I have a Maltese/Terrier Mix. We just switched from NutroMax Puppy to the adult food because the vet said to use the adult version of whatever we were feeding him. Well he starting vomiting bile every morning so we put him on chicken and rice for a while to calm the stomach down and then bought him some Science Diet Sensitive Stomach. Anyone know of any issues with this brand of food or anything I should be aware of? He seems to like the kibble alright, but I don't really know that much about dog food and aparently the vet thought that NutroMax was fine so maybe I shouldn't be listening to them either? Any info/help is appreciated! 

Thanks


----------



## BoxerMommie (Jun 26, 2008)

Nutro has had a TON of problems consumer wise with food making animals sick and killing some and Science Diet is a HORRIBLE food. I highly suggest if you are going to feed kibble to check out www.dogfoodanalysis.com and you want to be feeding at least a 4 star food preferably 5 or 6.

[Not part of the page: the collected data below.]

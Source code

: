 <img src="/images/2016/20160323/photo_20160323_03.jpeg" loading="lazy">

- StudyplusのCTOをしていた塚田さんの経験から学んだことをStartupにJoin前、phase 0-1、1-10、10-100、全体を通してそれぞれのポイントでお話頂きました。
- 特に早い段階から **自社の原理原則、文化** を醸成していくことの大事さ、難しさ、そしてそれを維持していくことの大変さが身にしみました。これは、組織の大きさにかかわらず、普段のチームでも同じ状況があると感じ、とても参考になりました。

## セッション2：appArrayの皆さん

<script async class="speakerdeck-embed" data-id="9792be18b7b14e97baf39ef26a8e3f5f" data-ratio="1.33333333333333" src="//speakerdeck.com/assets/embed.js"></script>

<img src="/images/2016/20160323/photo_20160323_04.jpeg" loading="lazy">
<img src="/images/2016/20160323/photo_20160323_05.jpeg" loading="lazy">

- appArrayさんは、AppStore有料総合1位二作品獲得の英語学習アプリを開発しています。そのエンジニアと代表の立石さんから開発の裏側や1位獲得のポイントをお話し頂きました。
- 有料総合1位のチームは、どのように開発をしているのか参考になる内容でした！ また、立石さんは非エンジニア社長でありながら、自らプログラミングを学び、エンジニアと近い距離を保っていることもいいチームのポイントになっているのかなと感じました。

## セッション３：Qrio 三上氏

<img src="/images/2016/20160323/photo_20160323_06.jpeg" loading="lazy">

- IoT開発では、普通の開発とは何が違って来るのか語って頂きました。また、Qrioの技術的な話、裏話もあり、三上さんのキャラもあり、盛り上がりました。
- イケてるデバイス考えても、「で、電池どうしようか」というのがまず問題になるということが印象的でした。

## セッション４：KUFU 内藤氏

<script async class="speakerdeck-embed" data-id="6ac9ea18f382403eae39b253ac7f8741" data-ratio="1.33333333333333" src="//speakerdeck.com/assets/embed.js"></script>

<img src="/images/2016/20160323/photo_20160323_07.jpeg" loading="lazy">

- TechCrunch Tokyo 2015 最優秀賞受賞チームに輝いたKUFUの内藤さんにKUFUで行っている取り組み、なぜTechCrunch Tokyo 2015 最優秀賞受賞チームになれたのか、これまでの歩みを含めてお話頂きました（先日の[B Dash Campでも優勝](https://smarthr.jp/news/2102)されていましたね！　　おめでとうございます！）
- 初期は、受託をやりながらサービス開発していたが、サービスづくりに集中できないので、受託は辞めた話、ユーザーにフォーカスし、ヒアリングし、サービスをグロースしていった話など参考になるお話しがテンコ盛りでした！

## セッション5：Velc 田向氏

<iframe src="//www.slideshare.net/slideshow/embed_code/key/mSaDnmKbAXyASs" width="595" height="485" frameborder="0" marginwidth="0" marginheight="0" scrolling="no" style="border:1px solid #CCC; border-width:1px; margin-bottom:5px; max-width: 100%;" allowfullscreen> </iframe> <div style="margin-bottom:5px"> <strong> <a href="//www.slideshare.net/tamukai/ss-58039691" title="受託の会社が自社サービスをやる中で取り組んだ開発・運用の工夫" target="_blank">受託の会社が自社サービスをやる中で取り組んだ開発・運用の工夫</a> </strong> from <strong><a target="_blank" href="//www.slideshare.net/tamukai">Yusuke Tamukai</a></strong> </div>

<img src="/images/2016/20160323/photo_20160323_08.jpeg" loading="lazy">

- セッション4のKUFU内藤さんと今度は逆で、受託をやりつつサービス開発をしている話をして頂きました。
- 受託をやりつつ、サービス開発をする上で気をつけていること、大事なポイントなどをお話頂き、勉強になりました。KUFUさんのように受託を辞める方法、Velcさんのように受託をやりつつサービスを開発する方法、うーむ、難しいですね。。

Personally my puppy (11 months) has colitis and the ONLY food I have found to work for him is Canidae, but then I add ProZyme as well as a probiotic to each meal and he hasn't had any stomach problems in months since I started this. For the price versus nutrition I HIGHLY suggest Canidae. And I would suggest a probiotic and ProZyme if your pup is having tummy problems, give it a week and see how he does.


----------



## bellamicuore (Jun 16, 2008)

I agree with Boxermommie. Try a premium food, such as:
Canidae
Merrick
Fromm
Solid Gold
Innova
California Natural
Wellness
Orijen


----------



## RawFedDogs (Jun 16, 2008)

BoxerMommie said:


> Personally my puppy (11 months) has colitis and the ONLY food I have found to work for him is Canidae, but then I add ProZyme as well as a probiotic to each meal and he hasn't had any stomach problems in months since I started this.

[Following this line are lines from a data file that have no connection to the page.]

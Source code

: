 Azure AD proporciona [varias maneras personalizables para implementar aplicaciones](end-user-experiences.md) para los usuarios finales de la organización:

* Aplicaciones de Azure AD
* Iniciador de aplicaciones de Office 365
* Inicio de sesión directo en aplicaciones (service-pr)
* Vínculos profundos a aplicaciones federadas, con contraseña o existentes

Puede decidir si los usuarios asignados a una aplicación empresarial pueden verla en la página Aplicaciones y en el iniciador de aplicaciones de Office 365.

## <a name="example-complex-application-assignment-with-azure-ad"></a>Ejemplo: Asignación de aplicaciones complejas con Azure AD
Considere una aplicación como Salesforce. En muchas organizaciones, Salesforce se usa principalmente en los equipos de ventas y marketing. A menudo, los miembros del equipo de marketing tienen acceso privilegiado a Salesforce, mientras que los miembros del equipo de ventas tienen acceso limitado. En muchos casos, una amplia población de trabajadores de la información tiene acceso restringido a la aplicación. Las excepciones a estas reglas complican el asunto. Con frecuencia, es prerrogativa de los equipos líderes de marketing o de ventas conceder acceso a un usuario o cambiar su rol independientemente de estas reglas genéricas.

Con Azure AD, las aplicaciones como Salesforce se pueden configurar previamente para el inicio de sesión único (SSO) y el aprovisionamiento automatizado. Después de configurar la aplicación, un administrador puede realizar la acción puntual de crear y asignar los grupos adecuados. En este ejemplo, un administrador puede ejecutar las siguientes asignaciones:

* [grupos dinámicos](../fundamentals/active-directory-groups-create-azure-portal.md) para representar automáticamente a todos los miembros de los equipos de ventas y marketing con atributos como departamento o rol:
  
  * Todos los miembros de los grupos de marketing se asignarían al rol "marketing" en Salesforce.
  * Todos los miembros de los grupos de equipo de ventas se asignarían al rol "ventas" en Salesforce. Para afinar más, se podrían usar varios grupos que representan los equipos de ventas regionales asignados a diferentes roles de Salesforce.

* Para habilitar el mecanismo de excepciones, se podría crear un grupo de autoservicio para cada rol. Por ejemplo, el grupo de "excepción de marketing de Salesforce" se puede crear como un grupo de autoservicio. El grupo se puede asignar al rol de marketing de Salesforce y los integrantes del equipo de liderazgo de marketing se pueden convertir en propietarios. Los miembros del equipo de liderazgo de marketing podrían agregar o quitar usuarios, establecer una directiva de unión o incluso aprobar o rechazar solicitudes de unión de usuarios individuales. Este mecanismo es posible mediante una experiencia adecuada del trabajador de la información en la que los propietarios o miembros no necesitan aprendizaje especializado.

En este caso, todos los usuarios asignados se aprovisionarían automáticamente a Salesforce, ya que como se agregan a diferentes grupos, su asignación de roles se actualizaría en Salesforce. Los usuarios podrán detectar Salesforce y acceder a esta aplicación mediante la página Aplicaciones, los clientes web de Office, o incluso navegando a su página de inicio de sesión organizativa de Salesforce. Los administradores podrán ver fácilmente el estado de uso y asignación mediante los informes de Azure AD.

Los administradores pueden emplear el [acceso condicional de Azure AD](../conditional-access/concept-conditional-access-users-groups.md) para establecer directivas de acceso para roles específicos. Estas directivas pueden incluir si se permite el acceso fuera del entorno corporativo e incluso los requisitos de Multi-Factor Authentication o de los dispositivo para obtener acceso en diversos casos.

The big problem is that when you add things like ProZyme and probiotics to your dog's diet you are only masking symptom. Whatever caused his problem is still there just hidden away. I suggest you stop those so called digestive aids and see what happens. If the symptoms return, you need to look for the cause of the symptoms, not just surpress them.


----------



## Brattina88 (Jul 2, 2008)

How did you switch foods? Did you do it all of the sudden, or gradually? That could make a big difference with some dogs...


----------



## BoxerMommie (Jun 26, 2008)

RawFedDogs said:


> The big problem is that when you add things like ProZyme and probiotics to your dog's diet you are only masking symptom. Whatever caused his problem is still there just hidden away. I suggest you stop those so called digestive aids and see what happens. If the symptoms return, you need to look for the cause of the symptoms, not just surpress them.


Colitis is the symptom. It is a medical condition. He doesn't have any problems, we've run tests, etc and according to a certified nutritionist some dogs just need a helping hand in digesting. Boxers are notorious for it, in fact there is a specific type of colitis that is only present in Boxers. He is parasite free, he just has an extremely sensitive digestion system. It works for him, keeps him comfortable, and they are not a negative thing so no, thank you after MONTHS of finding what works for him, we'll be sticking with this. I also trust the advice of more than one certified nutritionist (had gotten a second opinion) over someone on the internet, but I do appreciate your input.


----------



## Neon460 (Jul 1, 2008)

*RE: Terrier Tummy*

We wanted to switch him gradually so we put a little adult kibble in at a time, but it was like he all the sudden didn't eat the puppy kibble anymore so he went right for the adult kibble and stopped eating the mix. I figured it was too sudden and had hurt his stomach so that's why he's been on chicken and rice for a little less than a week now. We started putting some of the Science Diet in there and he'll eat a little of it. I wasn't aware it was a bad food. Thanks for the website, I'll check that out and see if I can't find a local store that carries the better brands.


----------



## RawFedDogs (Jun 16, 2008)

BoxerMommie said:


> Colitis is the symptom. It is a medical condition.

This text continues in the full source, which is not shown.